### DATA SUPPLIED

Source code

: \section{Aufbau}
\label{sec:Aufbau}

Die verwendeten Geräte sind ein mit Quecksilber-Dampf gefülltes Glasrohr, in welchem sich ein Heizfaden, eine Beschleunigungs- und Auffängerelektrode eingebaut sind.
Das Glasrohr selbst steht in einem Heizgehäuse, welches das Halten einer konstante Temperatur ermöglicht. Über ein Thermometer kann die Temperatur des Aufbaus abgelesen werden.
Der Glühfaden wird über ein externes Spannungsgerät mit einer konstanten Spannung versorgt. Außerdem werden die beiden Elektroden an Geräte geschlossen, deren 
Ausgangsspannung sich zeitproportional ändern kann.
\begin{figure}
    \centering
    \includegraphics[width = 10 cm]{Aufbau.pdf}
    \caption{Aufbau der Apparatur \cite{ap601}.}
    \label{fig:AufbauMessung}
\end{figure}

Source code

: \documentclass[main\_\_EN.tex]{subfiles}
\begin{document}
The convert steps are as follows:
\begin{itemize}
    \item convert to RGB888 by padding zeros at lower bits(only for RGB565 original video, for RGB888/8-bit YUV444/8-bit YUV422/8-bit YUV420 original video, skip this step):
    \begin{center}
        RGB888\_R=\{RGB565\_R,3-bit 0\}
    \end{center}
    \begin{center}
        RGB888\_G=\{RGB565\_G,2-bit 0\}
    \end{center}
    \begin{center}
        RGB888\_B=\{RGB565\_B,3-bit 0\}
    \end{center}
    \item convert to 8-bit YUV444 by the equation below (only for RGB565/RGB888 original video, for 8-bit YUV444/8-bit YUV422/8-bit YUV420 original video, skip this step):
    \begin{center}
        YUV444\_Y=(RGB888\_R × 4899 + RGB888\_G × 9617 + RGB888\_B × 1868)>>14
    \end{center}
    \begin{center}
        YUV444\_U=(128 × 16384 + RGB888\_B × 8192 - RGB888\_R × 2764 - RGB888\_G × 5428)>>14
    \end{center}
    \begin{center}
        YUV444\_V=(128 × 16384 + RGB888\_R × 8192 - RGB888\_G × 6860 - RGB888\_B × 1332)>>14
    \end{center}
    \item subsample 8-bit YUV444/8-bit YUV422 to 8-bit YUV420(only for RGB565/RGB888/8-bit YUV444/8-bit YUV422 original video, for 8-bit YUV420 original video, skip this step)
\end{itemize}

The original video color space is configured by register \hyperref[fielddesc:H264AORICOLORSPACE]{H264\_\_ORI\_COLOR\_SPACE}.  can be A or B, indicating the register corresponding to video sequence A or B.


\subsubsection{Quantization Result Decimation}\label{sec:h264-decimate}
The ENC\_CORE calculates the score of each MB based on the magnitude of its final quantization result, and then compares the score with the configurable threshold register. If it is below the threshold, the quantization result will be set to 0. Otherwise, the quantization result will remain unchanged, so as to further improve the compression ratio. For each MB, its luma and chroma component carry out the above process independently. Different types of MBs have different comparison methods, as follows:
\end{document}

######

* **THE PROBLEM**: Type out all of the records again, exactly.

* **RESULT OF THE TASK**:
Source code

: \section{Aufbau}
\label{sec:Aufbau}

Die verwendeten Geräte sind ein mit Quecksilber-Dampf gefülltes Glasrohr, in welchem sich ein Heizfaden, eine Beschleunigungs- und Auffängerelektrode eingebaut sind.
Das Glasrohr selbst steht in einem Heizgehäuse, welches das Halten einer konstante Temperatur ermöglicht. Über ein Thermometer kann die Temperatur des Aufbaus abgelesen werden.
Der Glühfaden wird über ein externes Spannungsgerät mit einer konstanten Spannung versorgt. Außerdem werden die beiden Elektroden an Geräte geschlossen, deren 
Ausgangsspannung sich zeitproportional ändern kann.
\begin{figure}
    \centering
    \includegraphics[width = 10 cm]{Aufbau.pdf}
    \caption{Aufbau der Apparatur \cite{ap601}.}
    \label{fig:AufbauMessung}
\end{figure}

Source code

: \documentclass[main\_\_EN.tex]{subfiles}
\begin{document}
The convert steps are as follows:
\begin{itemize}
    \item convert to RGB888 by padding zeros at lower bits(only for RGB565 original video, for RGB888/8-bit YUV444/8-bit YUV422/8-bit YUV420 original video, skip this step):
    \begin{center}
        RGB888\_R=\{RGB565\_R,3-bit 0\}
    \end{center}
    \begin{center}
        RGB888\_G=\{RGB565\_G,2-bit 0\}
    \end{center}
    \begin{center}
        RGB888\_B=\{RGB565\_B,3-bit 0\}
    \end{center}
    \item convert to 8-bit YUV444 by the equation below (only for RGB565/RGB888 original video, for 8-bit YUV444/8-bit YUV422/8-bit YUV420 original video, skip this step):
    \begin{center}
        YUV444\_Y=(RGB888\_R × 4899 + RGB888\_G × 9617 + RGB888\_B × 1868)>>14
    \end{center}
    \begin{center}
        YUV444\_U=(128 × 16384 + RGB888\_B × 8192 - RGB888\_R × 2764 - RGB888\_G × 5428)>>14
    \end{center}
    \begin{center}
        YUV444\_V=(128 × 16384 + RGB888\_R × 8192 - RGB888\_G × 6860 - RGB888\_B × 1332)>>14
    \end{center}
    \item subsample 8-bit YUV444/8-bit YUV422 to 8-bit YUV420(only for RGB565/RGB888/8-bit YUV444/8-bit YUV422 original video, for 8-bit YUV420 original video, skip this step)
\end{itemize}

The original video color space is configured by register \hyperref[fielddesc:H264AORICOLORSPACE]{H264\_\_ORI\_COLOR\_SPACE}.  can be A or B, indicating the register corresponding to video sequence A or B.


\subsubsection{Quantization Result Decimation}\label{sec:h264-decimate}
The ENC\_CORE calculates the score of each MB based on the magnitude of its final quantization result, and then compares the score with the configurable threshold register. If it is below the threshold, the quantization result will be set to 0. Otherwise, the quantization result will remain unchanged, so as to further improve the compression ratio. For each MB, its luma and chroma component carry out the above process independently. Different types of MBs have different comparison methods, as follows:
\end{document}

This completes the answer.